"Hij was er ten volle van overtuigd dat God ook machtig was te doen wat beloofd was. Daarom ook is het hem tot gerechtigheid gerekend." (Romeinen 4:21 en 22)
Nog even ene keer stilstaan bij vader Abraham. Het is wel duidelijk dat het bij Abraham niet door de besnijdenis of door het toevertrouwen van de wet is gekomen dat hij een vader is van alle gelovigen. De wet toornt alleen maar en de besnijdenis was een gevolg van zijn geloof en vertrouwen op God. En als dit had meegedaan, had Abraham nooit de vader van het geloof kunnen zijn voor ons. Maar het is gisteren duidelijk geworden dat hij dit wel is.

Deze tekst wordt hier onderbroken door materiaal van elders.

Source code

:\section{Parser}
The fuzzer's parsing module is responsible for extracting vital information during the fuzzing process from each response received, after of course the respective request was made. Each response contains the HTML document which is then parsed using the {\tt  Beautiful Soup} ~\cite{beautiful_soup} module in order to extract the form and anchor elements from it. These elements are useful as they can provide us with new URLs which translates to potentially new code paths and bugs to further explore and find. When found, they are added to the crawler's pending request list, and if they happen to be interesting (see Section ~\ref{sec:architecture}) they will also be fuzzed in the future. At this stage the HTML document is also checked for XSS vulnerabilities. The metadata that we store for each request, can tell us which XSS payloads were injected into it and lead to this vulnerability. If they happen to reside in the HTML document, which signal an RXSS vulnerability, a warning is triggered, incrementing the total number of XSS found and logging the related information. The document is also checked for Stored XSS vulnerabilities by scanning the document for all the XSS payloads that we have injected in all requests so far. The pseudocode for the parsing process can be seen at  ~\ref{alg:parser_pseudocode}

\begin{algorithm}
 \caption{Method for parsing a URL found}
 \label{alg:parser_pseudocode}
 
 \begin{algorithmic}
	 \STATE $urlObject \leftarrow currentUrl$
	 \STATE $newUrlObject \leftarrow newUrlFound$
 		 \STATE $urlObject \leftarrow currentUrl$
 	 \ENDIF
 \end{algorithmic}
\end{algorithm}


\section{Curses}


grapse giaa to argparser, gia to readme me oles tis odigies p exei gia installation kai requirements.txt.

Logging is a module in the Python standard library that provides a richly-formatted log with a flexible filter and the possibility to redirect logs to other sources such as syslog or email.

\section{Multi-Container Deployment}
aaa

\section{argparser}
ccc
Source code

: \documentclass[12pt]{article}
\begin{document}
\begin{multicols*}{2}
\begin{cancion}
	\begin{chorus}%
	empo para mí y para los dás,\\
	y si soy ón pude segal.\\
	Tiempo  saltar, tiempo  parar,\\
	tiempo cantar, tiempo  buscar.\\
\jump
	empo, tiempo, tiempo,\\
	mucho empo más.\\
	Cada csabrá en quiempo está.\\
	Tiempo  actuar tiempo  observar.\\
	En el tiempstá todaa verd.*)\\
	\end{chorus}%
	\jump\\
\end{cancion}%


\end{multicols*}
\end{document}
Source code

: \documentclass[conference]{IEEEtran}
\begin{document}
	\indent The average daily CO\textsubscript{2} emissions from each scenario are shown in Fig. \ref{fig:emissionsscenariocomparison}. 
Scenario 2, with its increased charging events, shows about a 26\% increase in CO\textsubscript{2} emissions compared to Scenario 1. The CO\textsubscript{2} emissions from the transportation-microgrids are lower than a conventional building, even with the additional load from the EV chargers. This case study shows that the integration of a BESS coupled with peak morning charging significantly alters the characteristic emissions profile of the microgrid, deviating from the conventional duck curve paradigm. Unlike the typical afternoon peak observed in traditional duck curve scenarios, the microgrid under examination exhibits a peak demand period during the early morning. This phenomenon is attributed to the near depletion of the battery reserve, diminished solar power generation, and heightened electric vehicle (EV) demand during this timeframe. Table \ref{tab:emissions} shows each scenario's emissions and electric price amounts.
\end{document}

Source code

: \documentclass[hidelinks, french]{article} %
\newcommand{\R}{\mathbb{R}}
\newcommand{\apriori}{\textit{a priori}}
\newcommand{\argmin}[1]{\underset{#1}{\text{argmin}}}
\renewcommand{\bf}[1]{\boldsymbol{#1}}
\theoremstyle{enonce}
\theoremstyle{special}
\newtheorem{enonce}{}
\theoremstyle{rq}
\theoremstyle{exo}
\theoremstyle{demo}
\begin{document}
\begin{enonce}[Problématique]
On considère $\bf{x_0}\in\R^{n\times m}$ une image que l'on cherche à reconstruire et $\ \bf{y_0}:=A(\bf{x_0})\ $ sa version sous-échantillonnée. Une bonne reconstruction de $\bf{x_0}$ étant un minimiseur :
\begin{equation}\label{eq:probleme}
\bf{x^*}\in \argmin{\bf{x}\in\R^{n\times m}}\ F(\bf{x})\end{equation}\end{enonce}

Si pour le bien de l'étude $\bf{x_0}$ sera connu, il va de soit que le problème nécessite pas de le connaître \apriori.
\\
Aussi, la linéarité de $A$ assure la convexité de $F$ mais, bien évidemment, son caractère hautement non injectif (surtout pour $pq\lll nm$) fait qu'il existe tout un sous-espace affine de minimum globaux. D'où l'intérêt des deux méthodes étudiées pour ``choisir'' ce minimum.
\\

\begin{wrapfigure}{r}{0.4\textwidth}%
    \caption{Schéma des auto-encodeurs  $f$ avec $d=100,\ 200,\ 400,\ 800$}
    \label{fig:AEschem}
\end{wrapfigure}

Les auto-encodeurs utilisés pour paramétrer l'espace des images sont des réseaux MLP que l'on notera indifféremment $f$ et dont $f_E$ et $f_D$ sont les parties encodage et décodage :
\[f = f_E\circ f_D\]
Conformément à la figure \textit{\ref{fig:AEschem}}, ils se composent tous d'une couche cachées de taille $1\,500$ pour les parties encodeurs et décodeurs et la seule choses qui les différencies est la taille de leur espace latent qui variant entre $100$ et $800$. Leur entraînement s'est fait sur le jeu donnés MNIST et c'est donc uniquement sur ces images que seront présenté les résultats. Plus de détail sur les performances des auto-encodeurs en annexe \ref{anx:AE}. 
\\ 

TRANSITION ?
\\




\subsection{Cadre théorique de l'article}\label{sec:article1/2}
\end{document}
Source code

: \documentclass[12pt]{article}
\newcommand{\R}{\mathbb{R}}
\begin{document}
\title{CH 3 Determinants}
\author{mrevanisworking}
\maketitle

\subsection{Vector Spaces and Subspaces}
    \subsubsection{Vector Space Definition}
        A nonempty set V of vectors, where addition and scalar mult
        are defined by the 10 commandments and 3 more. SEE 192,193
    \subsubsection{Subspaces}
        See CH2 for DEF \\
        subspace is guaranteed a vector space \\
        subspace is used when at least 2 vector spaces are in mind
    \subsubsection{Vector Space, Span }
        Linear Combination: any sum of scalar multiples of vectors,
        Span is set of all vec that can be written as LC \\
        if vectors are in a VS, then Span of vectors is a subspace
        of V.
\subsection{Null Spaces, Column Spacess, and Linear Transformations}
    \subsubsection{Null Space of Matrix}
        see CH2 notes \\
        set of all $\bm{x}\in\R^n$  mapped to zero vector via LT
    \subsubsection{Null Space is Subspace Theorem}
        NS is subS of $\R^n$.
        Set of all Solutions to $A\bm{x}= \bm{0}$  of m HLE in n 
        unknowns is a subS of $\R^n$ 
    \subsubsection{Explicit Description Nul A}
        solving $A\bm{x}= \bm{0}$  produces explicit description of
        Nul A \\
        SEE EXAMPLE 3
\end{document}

Maar als hij dit dan is, dan is het goed om nog even te kijken naar Abraham op welke manier wij van hem iets kunnen leren, voordat we naar hoofdstuk 5 gaan.
De woorden van Paulus over Abraham lijken wel wat af te wijken van wat we in Genesis lezen over Abraham. Immers greep Abraham voor uit op de belofte van God door bij Hagar een zoon te verwekken. Toch schrijft Paulus hier dat Abraham niet twijfelde aan Gods belofte. Hij is dan wel zelf gaan werken op een verkeerde manier, maar blijkbaar kunnen we de conclusie trekken dat Abrahams geloof in de belofte op zichzelf er altijd is geweest. Want dit noemt Paulus als kenmerk van vader Abraham: Hij was er ten volle van overtuigd dat God machtig was te doen wat beloofd was. En juist dit is hem tot gerechtigheid gerekend. Het ging niet zozeer om letterlijk het verzoeningswerk van Jezus, maar het raakt veel breder de zekerheid van de vervulling van de belofte. Wij kunnen in de kerk nogal eens een beperking aanbrengen in geloof, alsof het alleen zou gaan om vergeving van zonden. Abraham laat ons in zijn context iets heel anders zien.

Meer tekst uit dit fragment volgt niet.